Джон Мастер отлично помнил собственную юность и то, каким разочарованием бывал для отца. И если он часто решал за Джеймса, то только в надежде, что из того выйдет больший толк. В Нью-Йорке он думал, что Джеймсу пойдет на пользу знакомство с людьми вроде Чарли Уайта, а в Лондоне нарисовались совсем другие возможности.
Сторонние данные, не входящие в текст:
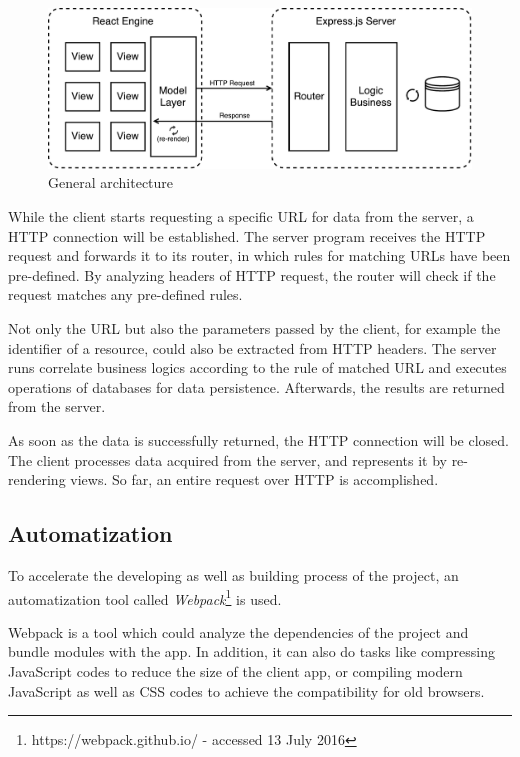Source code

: \begin{figure}[!htbp]
  \centering
    \includegraphics[width=1\textwidth]{Figures/imp-general-arch.pdf}
  \caption{General architecture}
  \label{fig:general-arch-imp}
\end{figure}
While the client starts requesting a specific URL for data from the server, a HTTP connection will be established. The server program receives the HTTP request and forwards it to its router, in which rules for matching URLs have been pre-defined. By analyzing headers of HTTP request, the router will check if the request matches any pre-defined rules.

Not only the URL but also the parameters passed by the client, for example the identifier of a resource, could also be extracted from HTTP headers. The server runs correlate business logics according to the rule of matched URL and executes operations of databases for data persistence. Afterwards, the results are returned from the server.

As soon as the data is successfully returned, the HTTP connection will be closed. The client processes data acquired from the server, and represents it by re-rendering views. So far, an entire request over HTTP is accomplished.

\subsection{Automatization}
To accelerate the developing as well as building process of the project, an automatization tool called \textit{Webpack}\footnote{https://webpack.github.io/ - accessed 13 July 2016} is used. 

Webpack is a tool which could analyze the dependencies of the project and bundle modules with the app. In addition, it can also do tasks like compressing JavaScript codes to reduce the size of the client app, or compiling modern JavaScript as well as CSS codes to achieve the compatibility for old browsers.

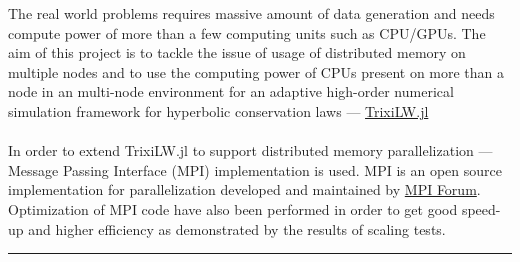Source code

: 
The real world problems requires massive amount of data generation and needs compute power of more than a few computing units such as CPU/GPUs. The aim of this project is to tackle the issue of usage of distributed memory on multiple nodes and to use the computing power of CPUs present on more than a node in an multi-node environment for an adaptive high-order numerical simulation framework for hyperbolic conservation laws --- \href{https://www.example.com}{\ttfamily TrixiLW.jl}\\ \\ 
In order to extend {\ttfamily TrixiLW.jl} to support distributed memory parallelization --- Message Passing Interface (MPI) implementation is used. MPI is an open source implementation for parallelization developed and maintained by \href{https://www.mpi-forum.org/}{MPI Forum}. Optimization of MPI code have also been performed in order to get good speed-up and higher efficiency as demonstrated by the results of scaling tests.

\begin{center}
    \rule{3cm}{1pt}
\end{center}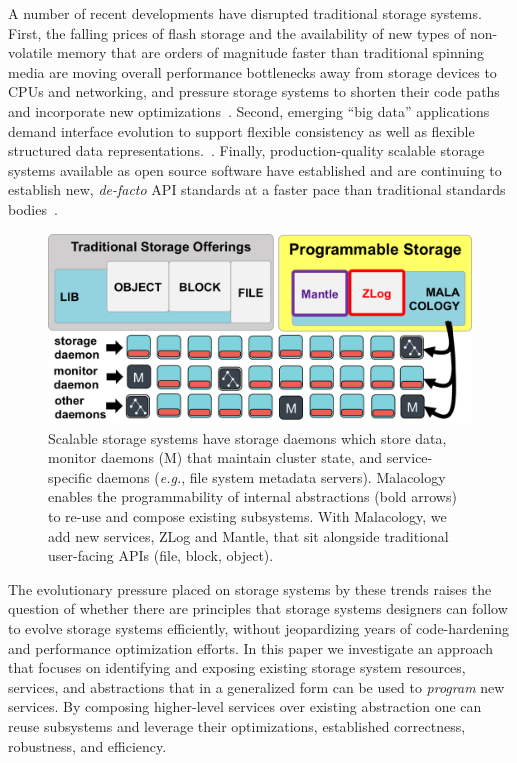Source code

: \documentclass[preprint]{sigplanconf-eurosys}
\begin{document}
A number of recent developments have disrupted traditional storage systems.
First, the falling prices of flash storage and the availability of new types of
non-volatile memory that are orders of magnitude faster than traditional
spinning media are moving overall performance bottlenecks away from storage
devices to CPUs and networking, and pressure storage systems to shorten their
code paths and incorporate new
optimizations~\cite{gray_tape_2007,gray_flash_2008}.  Second, emerging ``big
data'' applications demand interface evolution to support flexible consistency
as well as flexible structured data 
representations.~\cite{apache_contributors_parquet_2014}.  Finally, production-quality scalable
storage systems available as open source software have established and are
continuing to establish new, \emph{de-facto} API standards at a faster pace
than traditional standards
bodies~\cite{snia_implementing_2014,linux_foundation_kinetic_2015}.

\begin{figure}[tb]
\centering
\includegraphics{figures/overview.png}
\caption{Scalable storage systems have storage daemons which store data,
monitor daemons (M) that maintain cluster state, and service-specific daemons
({\it e.g.}, file system metadata servers). Malacology enables the programmability of
internal abstractions (bold arrows) to re-use and compose
existing subsystems.  With Malacology, we add new services, ZLog and
Mantle, that sit alongside traditional user-facing APIs (file, block,
object).}\label{fig:overview}
\end{figure}

The evolutionary pressure placed on storage systems by these trends raises the
question of whether there are principles that storage systems designers can
follow to evolve storage systems efficiently, without jeopardizing years of
code-hardening and performance optimization efforts.  In this paper we
investigate an approach that focuses on identifying and exposing existing
storage system resources, services, and abstractions that in a generalized form
can be used to \emph{program} new services. By composing higher-level services
over existing abstraction one can reuse subsystems and leverage their
optimizations, established correctness, robustness, and efficiency. 
\end{document}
Здесь, у истоков империи, тот мог усвоить всю историю, познать все правила и манеры, приличествующие настоящему джентльмену. Перед отплытием он написал Альбиону письмо с просьбой найти для Джеймса наставника и понадеялся, что Джеймс не озлится вконец. Но к его великому облегчению, вскоре стало ясно, что Альбион сделал удачный выбор: он подыскал сметливого юношу, недавнего выпускника Оксфорда, который еще и составил Джеймсу компанию.

– В первые дни, – объявил юноша, – я собираюсь показать Джеймсу город. А по ходу дам несколько уроков истории.
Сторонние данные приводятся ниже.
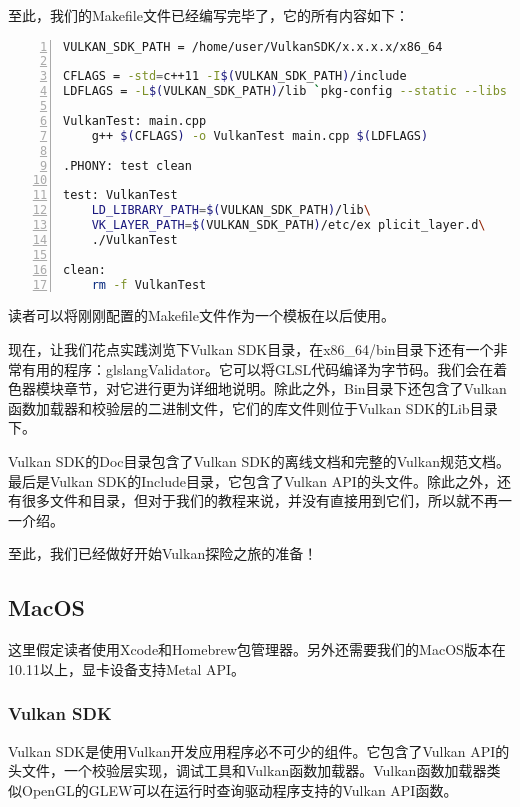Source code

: \documentclass{ctexart}
\begin{document}
至此，我们的Makefile文件已经编写完毕了，它的所有内容如下：

\begin{lstlisting}[language={bash},keywordstyle=\color{blue!70},commentstyle=\color{red!50!green!50!blue!50},frame=shadowbox, rulesepcolor=\color{red!20!green!20!blue!20},basicstyle=\small,numbers=left, numberstyle=\tiny,breaklines=true]
VULKAN_SDK_PATH = /home/user/VulkanSDK/x.x.x.x/x86_64

CFLAGS = -std=c++11 -I$(VULKAN_SDK_PATH)/include
LDFLAGS = -L$(VULKAN_SDK_PATH)/lib `pkg-config --static --libs glfw3` -lvulkan

VulkanTest: main.cpp
	g++ $(CFLAGS) -o VulkanTest main.cpp $(LDFLAGS)

.PHONY: test clean

test: VulkanTest
	LD_LIBRARY_PATH=$(VULKAN_SDK_PATH)/lib\
	VK_LAYER_PATH=$(VULKAN_SDK_PATH)/etc/ex	plicit_layer.d\
	./VulkanTest

clean:
	rm -f VulkanTest
\end{lstlisting}

读者可以将刚刚配置的Makefile文件作为一个模板在以后使用。

现在，让我们花点实践浏览下Vulkan SDK目录，在x86\_64/bin目录下还有一个非常有用的程序：glslangValidator。它可以将GLSL代码编译为字节码。我们会在着色器模块章节，对它进行更为详细地说明。除此之外，Bin目录下还包含了Vulkan函数加载器和校验层的二进制文件，它们的库文件则位于Vulkan SDK的Lib目录下。

Vulkan SDK的Doc目录包含了Vulkan SDK的离线文档和完整的Vulkan规范文档。最后是Vulkan SDK的Include目录，它包含了Vulkan API的头文件。除此之外，还有很多文件和目录，但对于我们的教程来说，并没有直接用到它们，所以就不再一一介绍。

至此，我们已经做好开始Vulkan探险之旅的准备！

\subsection{MacOS}

这里假定读者使用Xcode和Homebrew包管理器。另外还需要我们的MacOS版本在10.11以上，显卡设备支持Metal API。

\subsubsection{Vulkan SDK}

Vulkan SDK是使用Vulkan开发应用程序必不可少的组件。它包含了Vulkan API的头文件，一个校验层实现，调试工具和Vulkan函数加载器。Vulkan函数加载器类似OpenGL的GLEW可以在运行时查询驱动程序支持的Vulkan API函数。
\end{document}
И это, похоже, сработало. Через неделю, когда Мастер отправился с сыном в Вестминстер, он был потрясен знаниями Джеймса о британском парламенте. Спустя несколько дней Джеймс даже вежливо, но твердо поправил его в грамматике.
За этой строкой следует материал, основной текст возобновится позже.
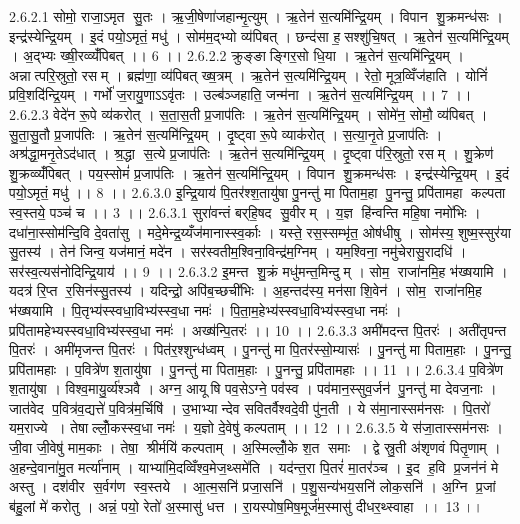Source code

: 2.6.2.1
सोमो॒ राजा॒ऽमृत॑ सु॒तः । ऋ॒जी॒षेणा॑जहान्मृ॒त्युम् । ऋ॒तेन॑ स॒त्यमि॑न्द्रि॒यम् । विपान॑ शु॒क्रमन्ध॑सः । इन्द्र॑स्येन्द्रि॒यम् । इ॒दं पयो॒ऽमृतं॒ मधु॑ । सोम॑म॒द्भ्यो व्य॑पिबत् । छन्द॑सा ह॒॒सश्शु॑चि॒षत् । ऋ॒तेन॑ स॒त्यमि॑न्द्रि॒यम् । अ॒द्भ्यः ख्षी॒रव्व्यँ॑पिबत् ।। 6 ।।
2.6.2.2
क्रुङ्ङाङ्गिर॒सो धि॒या । ऋ॒तेन॑ स॒त्यमि॑न्द्रि॒यम् । अन्नात्परि॒स्रुतो॒ रसम् । ब्रह्म॑णा॒ व्य॑पिबत् ख्ष॒त्रम् । ऋ॒तेन॑ स॒त्यमि॑न्द्रि॒यम् । रेतो॒ मूत्र॒व्विँज॑हाति । योनिं॑ प्रवि॒शदि॑न्द्रि॒यम् । गर्भो॑ ज॒रायु॒णाऽऽवृ॑तः । उल्ब॑ञ्जहाति॒ जन्म॑ना । ऋ॒तेन॑ स॒त्यमि॑न्द्रि॒यम् ।। 7 ।।
2.6.2.3
वेदे॑न रू॒पे व्य॑करोत् । स॒ता॒स॒ती प्र॒जाप॑तिः । ऋ॒तेन॑ स॒त्यमि॑न्द्रि॒यम् । सोमे॑न॒ सोमौ॒ व्य॑पिबत् । सु॒ता॒सु॒तौ प्र॒जाप॑तिः । ऋ॒तेन॑ स॒त्यमि॑न्द्रि॒यम् । दृ॒ष्ट्वा रू॒पे व्याक॑रोत् । स॒त्या॒नृ॒ते प्र॒जाप॑तिः । अश्र॑द्धा॒मनृ॒तेऽद॑धात् । श्र॒द्धा स॒त्ये प्र॒जाप॑तिः । ऋ॒तेन॑ स॒त्यमि॑न्द्रि॒यम् । दृ॒ष्ट्वा प॑रि॒स्रुतो॒ रसम् । शु॒क्रेण॑ शु॒क्रव्व्यँ॑पिबत् । पय॒स्सोमं॑ प्र॒जाप॑तिः । ऋ॒तेन॑ स॒त्यमि॑न्द्रि॒यम् । विपान॑ शु॒क्रमन्ध॑सः । इन्द्र॑स्येन्द्रि॒यम् । इ॒दं पयो॒ऽमृतं॒ मधु॑ ।। 8 ।।
2.6.3.0
इ॒न्द्रि॒याय॑ पि॒तर॑श्श॒तायु॑षा पु॒नन्तु॑ मा पिताम॒हा पु॒नन्तु॒ प्रपि॑तामहा कल्पता स्व॒स्तये॒ पञ्च॑ च ।। 3 ।।
2.6.3.1
सुरा॑वन्तं बर्‌हि॒षद॑ सु॒वीरम् । य॒ज्ञ हि॑न्वन्ति महि॒षा नमो॑भिः । दधा॑ना॒स्सोम॑न्दि॒वि दे॒वता॑सु । मदे॒मेन्द्र॒य्यँज॑मानास्स्व॒र्काः । यस्ते॒ रस॒स्सम्भृ॑त॒ ओष॑धीषु । सोम॑स्य॒ शुष्म॒स्सुर॑या सु॒तस्य॑ । तेन॑ जिन्व॒ यज॑मानं॒ मदे॑न । सर॑स्वतीम॒श्विना॒विन्द्र॑म॒ग्निम् । यम॒श्विना॒ नमु॑चेरासु॒रादधि॑ । सर॑स्व॒त्यस॑नोदिन्द्रि॒याय॑ ।। 9 ।।
2.6.3.2
इ॒मन्त शु॒क्रं मधु॑मन्त॒मिन्दुम् । सोम॒॒ राजा॑नमि॒ह भ॑ख्षयामि । यदत्र॑ रि॒प्त र॒सिन॑स्सु॒तस्य॑ । यदिन्द्रो॒ अपि॑ब॒च्छची॑भिः । अ॒हन्तद॑स्य॒ मन॑सा शि॒वेन॑ । सोम॒॒ राजा॑नमि॒ह भ॑ख्षयामि । पि॒तृभ्य॑स्स्वधा॒विभ्य॑स्स्व॒धा नमः॑ । पि॒ता॒म॒हेभ्य॑स्स्वधा॒विभ्य॑स्स्व॒धा नमः॑ । प्रपि॑तामहेभ्यस्स्वधा॒विभ्य॑स्स्व॒धा नमः॑ । अख्ष॑न्पि॒तरः॑ ।। 10 ।।
2.6.3.3
अमी॑मदन्त पि॒तरः॑ । अती॑तृपन्त पि॒तरः॑ । अमी॑मृजन्त पि॒तरः॑ । पित॑र॒श्शुन्ध॑ध्वम् । पु॒नन्तु॑ मा पि॒तर॑स्सो॒म्यासः॑ । पु॒नन्तु॑ मा पिताम॒हाः । पु॒नन्तु॒ प्रपि॑तामहाः । प॒वित्रे॑ण श॒तायु॑षा । पु॒नन्तु॑ मा पिताम॒हाः । पु॒नन्तु॒ प्रपि॑तामहाः ।। 11 ।।
2.6.3.4
प॒वित्रे॑ण श॒तायु॑षा । विश्व॒मायु॒र्व्य॑श्ञवै । अग्न॒ आयू॑षि पव॒सेऽग्ने॒ पव॑स्व । पव॑मान॒स्सुव॒र्जन॑ पु॒नन्तु॑ मा देवज॒नाः । जात॑वेद प॒वित्र॑व॒द्यत्ते॑ प॒वित्र॑म॒र्चिषि॑ । उ॒भाभ्यान्देव सवितर्वैश्वदे॒वी पु॑न॒ती । ये स॑मा॒नास्सम॑नसः । पि॒तरो॑ यम॒राज्ये । तेषाल्लोँ॒कस्स्व॒धा नमः॑ । य॒ज्ञो दे॒वेषु॑ कल्पताम् ।। 12 ।।
2.6.3.5
ये स॑जा॒तास्सम॑नसः । जी॒वा जी॒वेषु॑ माम॒काः । तेषा॒॒ श्रीर्मयि॑ कल्पताम् । अ॒स्मिल्लोँ॒के श॒त समाः । द्वे स्रु॒ती अ॑शृणवं पितृ॒णाम् । अ॒हन्दे॒वाना॑मु॒त मर्त्या॑नाम् । याभ्या॑मि॒दव्विँश्व॒मेज॒थ्समे॑ति । यद॑न्त॒रा पि॒तरं॑ मा॒तर॑ञ्च । इ॒द ह॒वि प्र॒जन॑नं मे अस्तु । दश॑वीर स॒र्वग॑ण स्व॒स्तये । आ॒त्म॒सनि॑ प्रजा॒सनि॑ । प॒शु॒सन्य॑भय॒सनि॑ लोक॒सनि॑ । अ॒ग्नि प्र॒जां ब॑हु॒लां मे॑ करोतु । अन्नं॒ पयो॒ रेतो॑ अ॒स्मासु॑ धत्त । रा॒यस्पोष॒मिष॒मूर्ज॑म॒स्मासु॑ दीधर॒थ्स्वाहा ।। 13 ।।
– Вот наглец! – воскликнул родитель, но ничуть не обиделся.

Джеймс превосходно ладил со своим молодым наставником. Когда Альбионы представили его богатым лондонским сверстникам, он не нашел между ними и собой большой разницы. Нью-йоркская молодежь уже переняла гнусавое, медлительное произношение лондонского света, и Джеймс вполне им овладел. Приятно было, что эти английские ребята приняли его как своего. Сын Альбиона Грей, который был на три года моложе Джеймса, буквально смотрел ему в рот, а Джеймс воодушевился еще сильнее, и вскоре особняк Альбионов у Линкольнс-Инн стал ему вторым домом.

И Джеймс, воодушевленный этой новой уверенностью, потянулся к отцу.

Джон Мастер знал, что мальчики его лет нуждаются в отцовском обществе, и ждал случая поводить сына по Лондону. Чего он не предвидел, так это того, что Джеймс поведет его сам.

Каждый день или два они покидали свое жилище у Стрэнда и шли знакомиться с лондонскими чудесами. Короткая прогулка на восток приводила к старому Темплу – очаровательному месту, где ныне расположились юристы. Дальше, под сенью собора Святого Павла на древнем холме, трудились печатники и газетчики Флит-стрит. Затем отец и сын шли к Тауэру. Альбион же, прихватив Грея, сводил их на Королевскую биржу и в порт.

Или, свернув по Стрэнду на запад, они неторопливо доходили через Уайтхолл до Вестминстера или устремлялись по Мэлл к королевскому дворцу Сент-Джеймс, после чего добирались до Пикадилли. Как минимум раз в неделю Джеймс приступал к отцу с каким-нибудь предложением. Не хочет ли он дойти до Тайберна, где на минувшей неделе повесили разбойника? Или в Ранела-Гарденз, или на лодке в Гринвич, или в Челси?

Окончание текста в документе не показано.